=== Aim of the exercise ===
A word-for-word retyping of the listing below is required, with the pictures dropped.

-.-.-

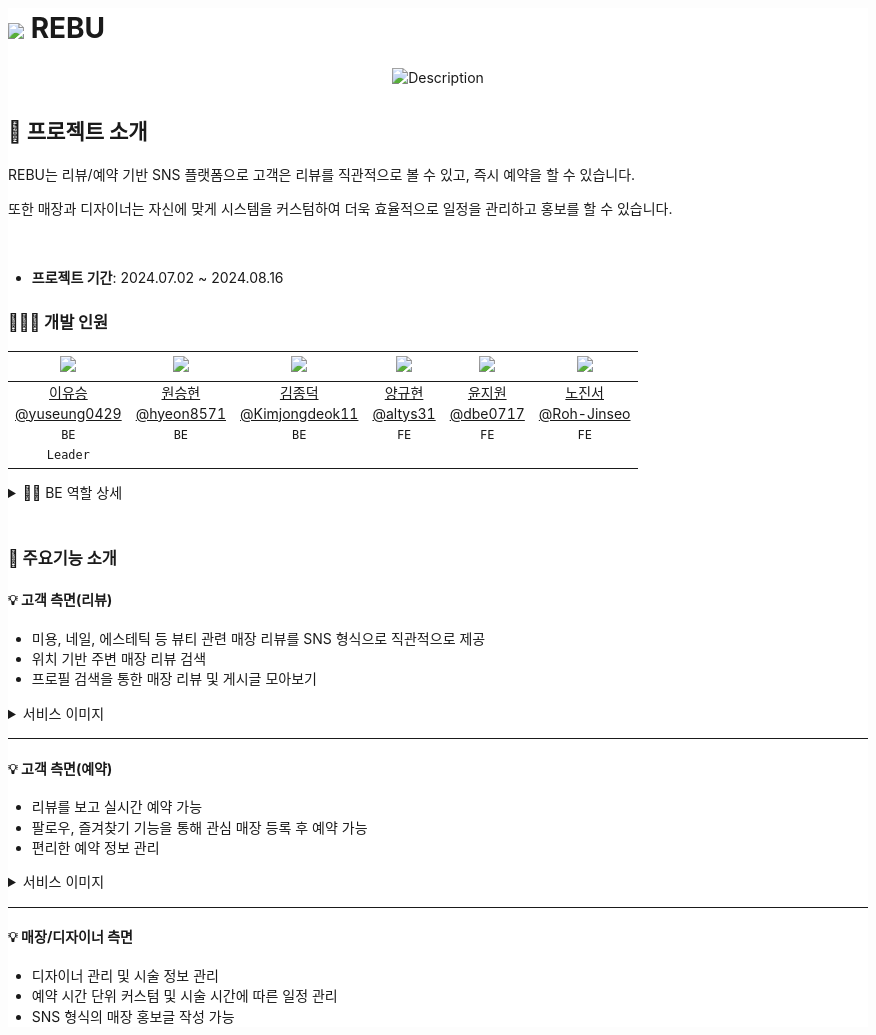 # <img width="30" align="center" src="https://github.com/user-attachments/assets/4fd4dc80-de87-439a-a297-4a32bbdd3f4c"> REBU

<p align="center">
  <img width="100%" src="https://github.com/user-attachments/assets/d0b26443-1d1c-4ced-bda8-52e356b50b40" alt="Description">
</p>


## 🌈 프로젝트 소개

REBU는 리뷰/예약 기반 SNS 플랫폼으로 고객은 리뷰를 직관적으로 볼 수 있고, 즉시 예약을 할 수 있습니다. 


또한 매장과 디자이너는 자신에 맞게 시스템을 커스텀하여 더욱 효율적으로 일정을 관리하고 홍보를 할 수 있습니다.

<br>

- **프로젝트 기간**: 2024.07.02 ~ 2024.08.16
  
### 👨🏻‍💻 개발 인원

|         <img src="https://github.com/yuseung0429.png" width="150">          |   <img src="https://github.com/hyeon8571.png" width="150">   |    <img src="https://github.com/Kimjongdeok11.png" width="150">     | <img src="https://github.com/altys31.png" width="150">  |   <img src="https://github.com/dbe0717.png" width="150">    |       <img src="https://github.com/Roh-Jinseo.png" width="150">       |
| :----------------------------------------------------------------------: | :---------------------------------------------------------: | :---------------------------------------------------------------: | :---------------------------------------------------: | :-----------------------------------------------------------: | :-----------------------------------------------------------------: |
| [이유승<br>@yuseung0429](https://github.com/yuseung0429)<br/>`BE`<br/>`Leader` | [원승현<br>@hyeon8571](https://github.com/hyeon8571)<br/>`BE` | [김종덕<br>@Kimjongdeok11](https://github.com/Kimjongdeok11)<br/>`BE` | [양규현<br>@altys31](https://github.com/altys31)<br/>`FE` | [윤지원<br>@dbe0717](https://github.com/dbe0717)<br/>`FE` | [노진서<br>@Roh-Jinseo](https://github.com/Roh-Jinseo)<br/>`FE` |

<details><summary>🧑‍🚀  BE 역할 상세</summary></details>

<br>

### 📌 주요기능 소개

#### 💡 고객 측면(리뷰)
- 미용, 네일, 에스테틱 등 뷰티 관련 매장 리뷰를 SNS 형식으로 직관적으로 제공
- 위치 기반 주변 매장 리뷰 검색
- 프로필 검색을 통한 매장 리뷰 및 게시글 모아보기

<details><summary>서비스 이미지</summary></details>

<hr>

#### 💡 고객 측면(예약)
- 리뷰를 보고 실시간 예약 가능
- 팔로우, 즐겨찾기 기능을 통해 관심 매장 등록 후 예약 가능
- 편리한 예약 정보 관리

<details><summary>서비스 이미지</summary></details>

<hr>

#### 💡 매장/디자이너 측면
- 디자이너 관리 및 시술 정보 관리
- 예약 시간 단위 커스텀 및 시술 시간에 따른 일정 관리
- SNS 형식의 매장 홍보글 작성 가능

-.-.-

=== Response to this exercise ===
 # <img width="30" align="center" src="https://github.com/user-attachments/assets/4fd4dc80-de87-439a-a297-4a32bbdd3f4c"> REBU

<p align="center">
  <img width="100%" src="https://github.com/user-attachments/assets/d0b26443-1d1c-4ced-bda8-52e356b50b40" alt="Description">
</p>


## 🌈 프로젝트 소개

REBU는 리뷰/예약 기반 SNS 플랫폼으로 고객은 리뷰를 직관적으로 볼 수 있고, 즉시 예약을 할 수 있습니다. 


또한 매장과 디자이너는 자신에 맞게 시스템을 커스텀하여 더욱 효율적으로 일정을 관리하고 홍보를 할 수 있습니다.

<br>

- **프로젝트 기간**: 2024.07.02 ~ 2024.08.16
  
### 👨🏻‍💻 개발 인원

|         <img src="https://github.com/yuseung0429.png" width="150">          |   <img src="https://github.com/hyeon8571.png" width="150">   |    <img src="https://github.com/Kimjongdeok11.png" width="150">     | <img src="https://github.com/altys31.png" width="150">  |   <img src="https://github.com/dbe0717.png" width="150">    |       <img src="https://github.com/Roh-Jinseo.png" width="150">       |
| :----------------------------------------------------------------------: | :---------------------------------------------------------: | :---------------------------------------------------------------: | :---------------------------------------------------: | :-----------------------------------------------------------: | :-----------------------------------------------------------------: |
| [이유승<br>@yuseung0429](https://github.com/yuseung0429)<br/>`BE`<br/>`Leader` | [원승현<br>@hyeon8571](https://github.com/hyeon8571)<br/>`BE` | [김종덕<br>@Kimjongdeok11](https://github.com/Kimjongdeok11)<br/>`BE` | [양규현<br>@altys31](https://github.com/altys31)<br/>`FE` | [윤지원<br>@dbe0717](https://github.com/dbe0717)<br/>`FE` | [노진서<br>@Roh-Jinseo](https://github.com/Roh-Jinseo)<br/>`FE` |

<details><summary>🧑‍🚀  BE 역할 상세</summary></details>

<br>

### 📌 주요기능 소개

#### 💡 고객 측면(리뷰)
- 미용, 네일, 에스테틱 등 뷰티 관련 매장 리뷰를 SNS 형식으로 직관적으로 제공
- 위치 기반 주변 매장 리뷰 검색
- 프로필 검색을 통한 매장 리뷰 및 게시글 모아보기

<details><summary>서비스 이미지</summary></details>

<hr>

#### 💡 고객 측면(예약)
- 리뷰를 보고 실시간 예약 가능
- 팔로우, 즐겨찾기 기능을 통해 관심 매장 등록 후 예약 가능
- 편리한 예약 정보 관리

<details><summary>서비스 이미지</summary></details>

<hr>

#### 💡 매장/디자이너 측면
- 디자이너 관리 및 시술 정보 관리
- 예약 시간 단위 커스텀 및 시술 시간에 따른 일정 관리
- SNS 형식의 매장 홍보글 작성 가능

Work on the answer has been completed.